Required work:
Reproduce, exactly as they appear, the line containing "You’re recommending me those? Really!?" and every line after it, ending with the last line of the records.

Extracted information:
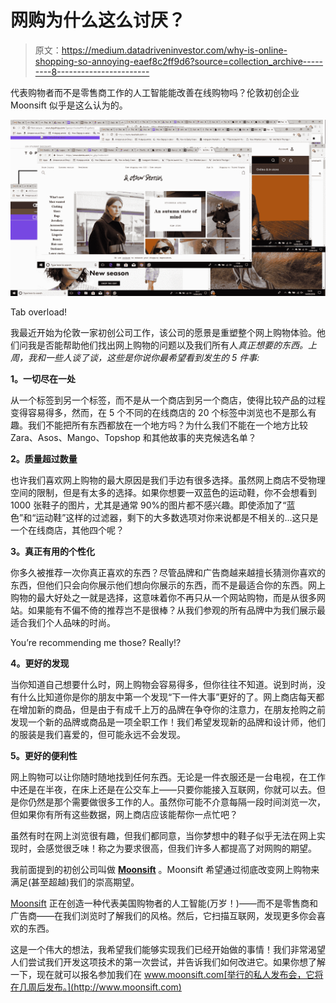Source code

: # 网购为什么这么讨厌？

> 原文：<https://medium.datadriveninvestor.com/why-is-online-shopping-so-annoying-eaef8c2ff9d6?source=collection_archive---------8----------------------->

代表购物者而不是零售商工作的人工智能能改善在线购物吗？伦敦初创企业 Moonsift 似乎是这么认为的。

![](img/d3bab22a736ed78f3d9d5e0ccc14105e.png)

Tab overload!

我最近开始为伦敦一家初创公司工作，该公司的愿景是重塑整个网上购物体验。他们问我是否能帮助他们找出网上购物的问题以及我们所有人*真正想要的东西。上周，我和一些人谈了谈，这些是你说你最希望看到发生的 5 件事:*

**1。一切尽在一处**

从一个标签到另一个标签，而不是从一个商店到另一个商店，使得比较产品的过程变得容易得多，然而，在 5 个不同的在线商店的 20 个标签中浏览也不是那么有趣。我们不能把所有东西都放在一个地方吗？为什么我们不能在一个地方比较 Zara、Asos、Mango、Topshop 和其他故事的夹克候选名单？

**2。质量超过数量**

也许我们喜欢网上购物的最大原因是我们手边有很多选择。虽然网上商店不受物理空间的限制，但是有太多的选择。如果你想要一双蓝色的运动鞋，你不会想看到 1000 张鞋子的图片，尤其是通常 90%的图片都不感兴趣。即使添加了“蓝色”和“运动鞋”这样的过滤器，剩下的大多数选项对你来说都是不相关的…这只是一个在线商店，其他四个呢？

**3。真正有用的个性化**

你多久被推荐一次你真正喜欢的东西？尽管品牌和广告商越来越擅长猜测你喜欢的东西，但他们只会向你展示他们想向你展示的东西，而不是最适合你的东西。网上购物的最大好处之一就是选择，这意味着你不再只从一个网站购物，而是从很多网站。如果能有不偏不倚的推荐岂不是很棒？从我们参观的所有品牌中为我们展示最适合我们个人品味的时尚。

You’re recommending me those? Really!?

**4。更好的发现**

当你知道自己想要什么时，网上购物会容易得多，但你往往不知道。说到时尚，没有什么比知道你是你的朋友中第一个发现“下一件大事”更好的了。网上商店每天都在增加新的商品，但是由于有成千上万的品牌在争夺你的注意力，在朋友抢购之前发现一个新的品牌或商品是一项全职工作！我们希望发现新的品牌和设计师，他们的服装是我们喜爱的，但可能永远不会发现。

**5。更好的便利性**

网上购物可以让你随时随地找到任何东西。无论是一件衣服还是一台电视，在工作中还是在半夜，在床上还是在公交车上——只要你能接入互联网，你就可以去。但是你仍然是那个需要做很多工作的人。虽然你可能不介意每隔一段时间浏览一次，但如果你有所有这些数据，网上商店应该能帮你一点忙吧？

虽然有时在网上浏览很有趣，但我们都同意，当你梦想中的鞋子似乎无法在网上实现时，会感觉很乏味！称之为要求很高，但我们许多人都提高了对网购的期望。

我前面提到的初创公司叫做 [**Moonsift**](http://www.moonsift.com) 。Moonsift 希望通过彻底改变网上购物来满足(甚至超越)我们的崇高期望。

[Moonsift](http://www.moonsift.com) 正在创造一种代表美国购物者的人工智能(万岁！)——而不是零售商和广告商——在我们浏览时了解我们的风格。然后，它扫描互联网，发现更多你会喜欢的东西。

这是一个伟大的想法，我希望我们能够实现我们已经开始做的事情！我们非常渴望人们尝试我们开发这项技术的第一次尝试，并告诉我们如何改进它。如果你想了解一下，现在就可以报名参加我们在 www.moonsift.com[举行的私人发布会，它将在几周后发布。](http://www.moonsift.com)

Task response:
You’re recommending me those? Really!?

**4。更好的发现**

当你知道自己想要什么时，网上购物会容易得多，但你往往不知道。说到时尚，没有什么比知道你是你的朋友中第一个发现“下一件大事”更好的了。网上商店每天都在增加新的商品，但是由于有成千上万的品牌在争夺你的注意力，在朋友抢购之前发现一个新的品牌或商品是一项全职工作！我们希望发现新的品牌和设计师，他们的服装是我们喜爱的，但可能永远不会发现。

**5。更好的便利性**

网上购物可以让你随时随地找到任何东西。无论是一件衣服还是一台电视，在工作中还是在半夜，在床上还是在公交车上——只要你能接入互联网，你就可以去。但是你仍然是那个需要做很多工作的人。虽然你可能不介意每隔一段时间浏览一次，但如果你有所有这些数据，网上商店应该能帮你一点忙吧？

虽然有时在网上浏览很有趣，但我们都同意，当你梦想中的鞋子似乎无法在网上实现时，会感觉很乏味！称之为要求很高，但我们许多人都提高了对网购的期望。

我前面提到的初创公司叫做 [**Moonsift**](http://www.moonsift.com) 。Moonsift 希望通过彻底改变网上购物来满足(甚至超越)我们的崇高期望。

[Moonsift](http://www.moonsift.com) 正在创造一种代表美国购物者的人工智能(万岁！)——而不是零售商和广告商——在我们浏览时了解我们的风格。然后，它扫描互联网，发现更多你会喜欢的东西。

这是一个伟大的想法，我希望我们能够实现我们已经开始做的事情！我们非常渴望人们尝试我们开发这项技术的第一次尝试，并告诉我们如何改进它。如果你想了解一下，现在就可以报名参加我们在 www.moonsift.com[举行的私人发布会，它将在几周后发布。](http://www.moonsift.com)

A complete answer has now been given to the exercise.